──────── EXCERPTED RECORDS
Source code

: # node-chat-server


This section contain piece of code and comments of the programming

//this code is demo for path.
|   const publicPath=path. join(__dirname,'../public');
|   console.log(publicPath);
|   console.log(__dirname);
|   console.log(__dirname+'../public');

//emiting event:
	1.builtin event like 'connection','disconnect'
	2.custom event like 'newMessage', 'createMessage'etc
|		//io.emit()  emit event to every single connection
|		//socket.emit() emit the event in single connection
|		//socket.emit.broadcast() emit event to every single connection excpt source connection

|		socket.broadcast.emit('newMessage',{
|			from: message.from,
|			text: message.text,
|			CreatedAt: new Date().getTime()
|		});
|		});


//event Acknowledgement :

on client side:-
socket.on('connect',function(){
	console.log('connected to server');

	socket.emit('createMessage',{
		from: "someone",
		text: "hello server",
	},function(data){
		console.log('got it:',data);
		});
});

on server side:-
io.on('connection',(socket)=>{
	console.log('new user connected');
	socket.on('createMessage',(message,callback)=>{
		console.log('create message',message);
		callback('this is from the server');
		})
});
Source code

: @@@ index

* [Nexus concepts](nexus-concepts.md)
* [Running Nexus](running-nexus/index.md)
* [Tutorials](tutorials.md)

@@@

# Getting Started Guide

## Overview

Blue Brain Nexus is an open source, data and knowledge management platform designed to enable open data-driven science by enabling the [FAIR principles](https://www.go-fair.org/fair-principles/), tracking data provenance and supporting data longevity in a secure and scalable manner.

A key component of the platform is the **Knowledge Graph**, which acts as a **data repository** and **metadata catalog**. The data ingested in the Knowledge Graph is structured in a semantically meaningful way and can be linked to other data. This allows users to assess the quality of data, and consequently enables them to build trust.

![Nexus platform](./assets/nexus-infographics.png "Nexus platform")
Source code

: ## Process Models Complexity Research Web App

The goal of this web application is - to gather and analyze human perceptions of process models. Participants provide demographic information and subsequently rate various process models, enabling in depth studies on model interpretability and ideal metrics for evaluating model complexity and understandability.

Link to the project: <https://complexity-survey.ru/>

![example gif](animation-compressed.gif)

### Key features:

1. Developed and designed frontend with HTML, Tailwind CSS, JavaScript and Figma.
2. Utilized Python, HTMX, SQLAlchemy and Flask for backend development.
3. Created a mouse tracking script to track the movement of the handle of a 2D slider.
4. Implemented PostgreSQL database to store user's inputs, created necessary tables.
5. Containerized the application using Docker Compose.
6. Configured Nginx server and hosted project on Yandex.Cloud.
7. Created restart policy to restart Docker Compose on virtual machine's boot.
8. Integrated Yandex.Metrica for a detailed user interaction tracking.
────────────────
WHAT TO PRODUCE:
Give back precisely the lines above that start at the line containing "const publicPath=path. join(__dirname,'../public');" and end at the line containing "1.builtin event like", inclusive. No other lines belong in the output.

SOLUTION TO THE PROBLEM:
|   const publicPath=path. join(__dirname,'../public');
|   console.log(publicPath);
|   console.log(__dirname);
|   console.log(__dirname+'../public');

//emiting event:
	1.builtin event like 'connection','disconnect'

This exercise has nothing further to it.